Human resources are a key component to the success of any business. In many situations, in fact, staff control some of the most important information. For businesses that have significant trade secrets known by or accessible to staff, noncompete agreements are a critical form of protection.
After all, these contracts may be the only thing that prevent someone from infiltrating your business, getting ahold of your client list and then moving on to a higher-paid position with one of your competitors. Ohio courts will often uphold noncompete agreements, provided that they meet certain legal criteria.
Understanding the legal requirements for noncompete agreements
Not every noncompete contract signed or executed in Ohio is actually legally binding. Some of them include provisions that the courts would not uphold if an employee challenged them. Creating custom and very precise noncompete agreements for each position or classification of employee can help ensure that they are legally enforceable.
In order to have the courts enforce your noncompete agreement, it should only include restrictions that are necessary to protect your business, not penalize those who seek employment elsewhere. Additionally, those restrictions should not place an undue hardship on your employees or somehow injure the public (such as by preventing whistleblowers from going public).
What constitutes an undue hardship?
The simplest answer is that there is no specific legal definiation. Undue hardship may look like different things to different judges. In lieu of a specific legal formula, consider the implications of the terms of your noncompete agreement on your employees. An agreement that restricts a job with specific competitors or with businesses in your industry within a certain distance, like 100 miles, is likely to get upheld as reasonable.
Similarly, there should be a reasonable amount of time for enforcement of the agreement, often between 12 and 18 months. Locking a skilled, educated professional out of any industry jobs for several years or life would almost certainly result in undue hardship. Not being able to use one's education or receive a job with pay commensurate to one's skill could leave professionals unable to support themselves or their families.
Employers can require all staff to sign noncompete agreements
Ohio law allows for companies to require all new hires and existing employees to execute a noncompete agreement as a term of getting hired or retaining a position with the company.
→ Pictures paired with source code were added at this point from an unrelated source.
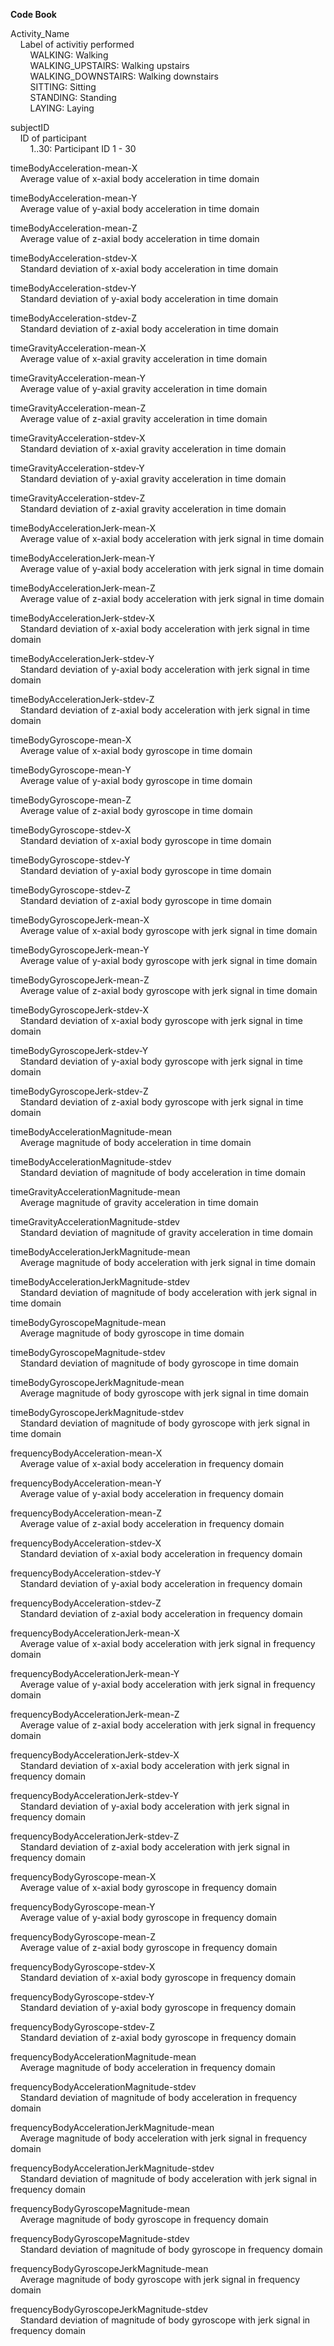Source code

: **Code Book**

Activity_Name  
&nbsp;&nbsp;&nbsp;&nbsp;Label of activitiy performed  
&nbsp;&nbsp;&nbsp;&nbsp;&nbsp;&nbsp;&nbsp;&nbsp;WALKING: Walking  
&nbsp;&nbsp;&nbsp;&nbsp;&nbsp;&nbsp;&nbsp;&nbsp;WALKING_UPSTAIRS: Walking upstairs  
&nbsp;&nbsp;&nbsp;&nbsp;&nbsp;&nbsp;&nbsp;&nbsp;WALKING_DOWNSTAIRS: Walking downstairs  
&nbsp;&nbsp;&nbsp;&nbsp;&nbsp;&nbsp;&nbsp;&nbsp;SITTING: Sitting  
&nbsp;&nbsp;&nbsp;&nbsp;&nbsp;&nbsp;&nbsp;&nbsp;STANDING: Standing  
&nbsp;&nbsp;&nbsp;&nbsp;&nbsp;&nbsp;&nbsp;&nbsp;LAYING: Laying  

subjectID  
&nbsp;&nbsp;&nbsp;&nbsp;ID of participant  
&nbsp;&nbsp;&nbsp;&nbsp;&nbsp;&nbsp;&nbsp;&nbsp;1..30: Participant ID 1 - 30  

timeBodyAcceleration-mean-X  
&nbsp;&nbsp;&nbsp;&nbsp;Average value of x-axial body acceleration in time domain   

timeBodyAcceleration-mean-Y  
&nbsp;&nbsp;&nbsp;&nbsp;Average value of y-axial body acceleration in time domain  
                              
timeBodyAcceleration-mean-Z  
&nbsp;&nbsp;&nbsp;&nbsp;Average value of z-axial body acceleration in time domain  

timeBodyAcceleration-stdev-X  
&nbsp;&nbsp;&nbsp;&nbsp;Standard deviation of x-axial body acceleration in time domain  

timeBodyAcceleration-stdev-Y  
&nbsp;&nbsp;&nbsp;&nbsp;Standard deviation of y-axial body acceleration in time domain
                              
timeBodyAcceleration-stdev-Z  
&nbsp;&nbsp;&nbsp;&nbsp;Standard deviation of z-axial body acceleration in time domain

timeGravityAcceleration-mean-X  
&nbsp;&nbsp;&nbsp;&nbsp;Average value of x-axial gravity acceleration in time domain

timeGravityAcceleration-mean-Y  
&nbsp;&nbsp;&nbsp;&nbsp;Average value of y-axial gravity acceleration in time domain
                              
timeGravityAcceleration-mean-Z  
&nbsp;&nbsp;&nbsp;&nbsp;Average value of z-axial gravity acceleration in time domain

timeGravityAcceleration-stdev-X  
&nbsp;&nbsp;&nbsp;&nbsp;Standard deviation of x-axial gravity acceleration in time domain

timeGravityAcceleration-stdev-Y  
&nbsp;&nbsp;&nbsp;&nbsp;Standard deviation of y-axial gravity acceleration in time domain
                              
timeGravityAcceleration-stdev-Z  
&nbsp;&nbsp;&nbsp;&nbsp;Standard deviation of z-axial gravity acceleration in time domain                
             
timeBodyAccelerationJerk-mean-X  
&nbsp;&nbsp;&nbsp;&nbsp;Average value of x-axial body acceleration with jerk signal in time domain

timeBodyAccelerationJerk-mean-Y  
&nbsp;&nbsp;&nbsp;&nbsp;Average value of y-axial body acceleration with jerk signal in time domain
                              
timeBodyAccelerationJerk-mean-Z  
&nbsp;&nbsp;&nbsp;&nbsp;Average value of z-axial body acceleration with jerk signal in time domain

timeBodyAccelerationJerk-stdev-X  
&nbsp;&nbsp;&nbsp;&nbsp;Standard deviation of x-axial body acceleration with jerk signal in time domain

timeBodyAccelerationJerk-stdev-Y  
&nbsp;&nbsp;&nbsp;&nbsp;Standard deviation of y-axial body acceleration with jerk signal in time domain
                              
timeBodyAccelerationJerk-stdev-Z  
&nbsp;&nbsp;&nbsp;&nbsp;Standard deviation of z-axial body acceleration with jerk signal in time domain

timeBodyGyroscope-mean-X  
&nbsp;&nbsp;&nbsp;&nbsp;Average value of x-axial body gyroscope in time domain 

timeBodyGyroscope-mean-Y  
&nbsp;&nbsp;&nbsp;&nbsp;Average value of y-axial body gyroscope in time domain
                              
timeBodyGyroscope-mean-Z  
&nbsp;&nbsp;&nbsp;&nbsp;Average value of z-axial body gyroscope in time domain

timeBodyGyroscope-stdev-X  
&nbsp;&nbsp;&nbsp;&nbsp;Standard deviation of x-axial body gyroscope in time domain

timeBodyGyroscope-stdev-Y  
&nbsp;&nbsp;&nbsp;&nbsp;Standard deviation of y-axial body gyroscope in time domain
                              
timeBodyGyroscope-stdev-Z  
&nbsp;&nbsp;&nbsp;&nbsp;Standard deviation of z-axial body gyroscope in time domain
            
timeBodyGyroscopeJerk-mean-X  
&nbsp;&nbsp;&nbsp;&nbsp;Average value of x-axial body gyroscope with jerk signal in time domain

timeBodyGyroscopeJerk-mean-Y  
&nbsp;&nbsp;&nbsp;&nbsp;Average value of y-axial body gyroscope with jerk signal in time domain
                              
timeBodyGyroscopeJerk-mean-Z  
&nbsp;&nbsp;&nbsp;&nbsp;Average value of z-axial body gyroscope with jerk signal in time domain

timeBodyGyroscopeJerk-stdev-X  
&nbsp;&nbsp;&nbsp;&nbsp;Standard deviation of x-axial body gyroscope with jerk signal in time domain

timeBodyGyroscopeJerk-stdev-Y  
&nbsp;&nbsp;&nbsp;&nbsp;Standard deviation of y-axial body gyroscope with jerk signal in time domain
                              
timeBodyGyroscopeJerk-stdev-Z  
&nbsp;&nbsp;&nbsp;&nbsp;Standard deviation of z-axial body gyroscope with jerk signal in time domain          

timeBodyAccelerationMagnitude-mean  
&nbsp;&nbsp;&nbsp;&nbsp;Average magnitude of body acceleration in time domain 

timeBodyAccelerationMagnitude-stdev  
&nbsp;&nbsp;&nbsp;&nbsp;Standard deviation of magnitude of body acceleration in time domain
                              
timeGravityAccelerationMagnitude-mean  
&nbsp;&nbsp;&nbsp;&nbsp;Average magnitude of gravity acceleration in time domain 

timeGravityAccelerationMagnitude-stdev  
&nbsp;&nbsp;&nbsp;&nbsp;Standard deviation of magnitude of gravity acceleration in time domain

timeBodyAccelerationJerkMagnitude-mean  
&nbsp;&nbsp;&nbsp;&nbsp;Average magnitude of body acceleration with jerk signal in time domain 

timeBodyAccelerationJerkMagnitude-stdev  
&nbsp;&nbsp;&nbsp;&nbsp;Standard deviation of magnitude of body acceleration with jerk signal in time domain              
               
timeBodyGyroscopeMagnitude-mean  
&nbsp;&nbsp;&nbsp;&nbsp;Average magnitude of body gyroscope in time domain 

timeBodyGyroscopeMagnitude-stdev  
&nbsp;&nbsp;&nbsp;&nbsp;Standard deviation of magnitude of body gyroscope in time domain

timeBodyGyroscopeJerkMagnitude-mean  
&nbsp;&nbsp;&nbsp;&nbsp;Average magnitude of body gyroscope with jerk signal in time domain 

timeBodyGyroscopeJerkMagnitude-stdev  
&nbsp;&nbsp;&nbsp;&nbsp;Standard deviation of magnitude of body gyroscope with jerk signal in time domain

frequencyBodyAcceleration-mean-X  
&nbsp;&nbsp;&nbsp;&nbsp;Average value of x-axial body acceleration in frequency domain 

frequencyBodyAcceleration-mean-Y  
&nbsp;&nbsp;&nbsp;&nbsp;Average value of y-axial body acceleration in frequency domain
                              
frequencyBodyAcceleration-mean-Z  
&nbsp;&nbsp;&nbsp;&nbsp;Average value of z-axial body acceleration in frequency domain

frequencyBodyAcceleration-stdev-X  
&nbsp;&nbsp;&nbsp;&nbsp;Standard deviation of x-axial body acceleration in frequency domain

frequencyBodyAcceleration-stdev-Y  
&nbsp;&nbsp;&nbsp;&nbsp;Standard deviation of y-axial body acceleration in frequency domain
                              
frequencyBodyAcceleration-stdev-Z  
&nbsp;&nbsp;&nbsp;&nbsp;Standard deviation of z-axial body acceleration in frequency domain
            
frequencyBodyAccelerationJerk-mean-X  
&nbsp;&nbsp;&nbsp;&nbsp;Average value of x-axial body acceleration with jerk signal in frequency domain

frequencyBodyAccelerationJerk-mean-Y  
&nbsp;&nbsp;&nbsp;&nbsp;Average value of y-axial body acceleration with jerk signal in frequency domain
                              
frequencyBodyAccelerationJerk-mean-Z  
&nbsp;&nbsp;&nbsp;&nbsp;Average value of z-axial body acceleration with jerk signal in frequency domain

frequencyBodyAccelerationJerk-stdev-X  
&nbsp;&nbsp;&nbsp;&nbsp;Standard deviation of x-axial body acceleration with jerk signal in frequency domain

frequencyBodyAccelerationJerk-stdev-Y  
&nbsp;&nbsp;&nbsp;&nbsp;Standard deviation of y-axial body acceleration with jerk signal in frequency domain
                              
frequencyBodyAccelerationJerk-stdev-Z  
&nbsp;&nbsp;&nbsp;&nbsp;Standard deviation of z-axial body acceleration with jerk signal in frequency domain

frequencyBodyGyroscope-mean-X  
&nbsp;&nbsp;&nbsp;&nbsp;Average value of x-axial body gyroscope in frequency domain 

frequencyBodyGyroscope-mean-Y  
&nbsp;&nbsp;&nbsp;&nbsp;Average value of y-axial body gyroscope in frequency domain
                              
frequencyBodyGyroscope-mean-Z  
&nbsp;&nbsp;&nbsp;&nbsp;Average value of z-axial body gyroscope in frequency domain

frequencyBodyGyroscope-stdev-X  
&nbsp;&nbsp;&nbsp;&nbsp;Standard deviation of x-axial body gyroscope in frequency domain

frequencyBodyGyroscope-stdev-Y  
&nbsp;&nbsp;&nbsp;&nbsp;Standard deviation of y-axial body gyroscope in frequency domain
                              
frequencyBodyGyroscope-stdev-Z  
&nbsp;&nbsp;&nbsp;&nbsp;Standard deviation of z-axial body gyroscope in frequency domain
            
frequencyBodyAccelerationMagnitude-mean  
&nbsp;&nbsp;&nbsp;&nbsp;Average magnitude of body acceleration in frequency domain 

frequencyBodyAccelerationMagnitude-stdev  
&nbsp;&nbsp;&nbsp;&nbsp;Standard deviation of magnitude of body acceleration in frequency domain
                              
frequencyBodyAccelerationJerkMagnitude-mean  
&nbsp;&nbsp;&nbsp;&nbsp;Average magnitude of body acceleration with jerk signal in frequency domain 

frequencyBodyAccelerationJerkMagnitude-stdev  
&nbsp;&nbsp;&nbsp;&nbsp;Standard deviation of magnitude of body acceleration with jerk signal in frequency domain              
               
frequencyBodyGyroscopeMagnitude-mean  
&nbsp;&nbsp;&nbsp;&nbsp;Average magnitude of body gyroscope in frequency domain 

frequencyBodyGyroscopeMagnitude-stdev  
&nbsp;&nbsp;&nbsp;&nbsp;Standard deviation of magnitude of body gyroscope in frequency domain

frequencyBodyGyroscopeJerkMagnitude-mean  
&nbsp;&nbsp;&nbsp;&nbsp;Average magnitude of body gyroscope with jerk signal in frequency domain 

frequencyBodyGyroscopeJerkMagnitude-stdev  
&nbsp;&nbsp;&nbsp;&nbsp;Standard deviation of magnitude of body gyroscope with jerk signal in frequency domain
The only exception to this is when someone has an existing employment agreement or a contract through a union.
Otherwise, offering a position or allowing an at-will employee to continue working for your company is adequate compensation for signing a noncompete agreement.
Whether you need to take steps to enforce a noncompete agreement or pursue a violation of your intellectual property rights by a former employee, Ohio law often proves to be very employer friendly.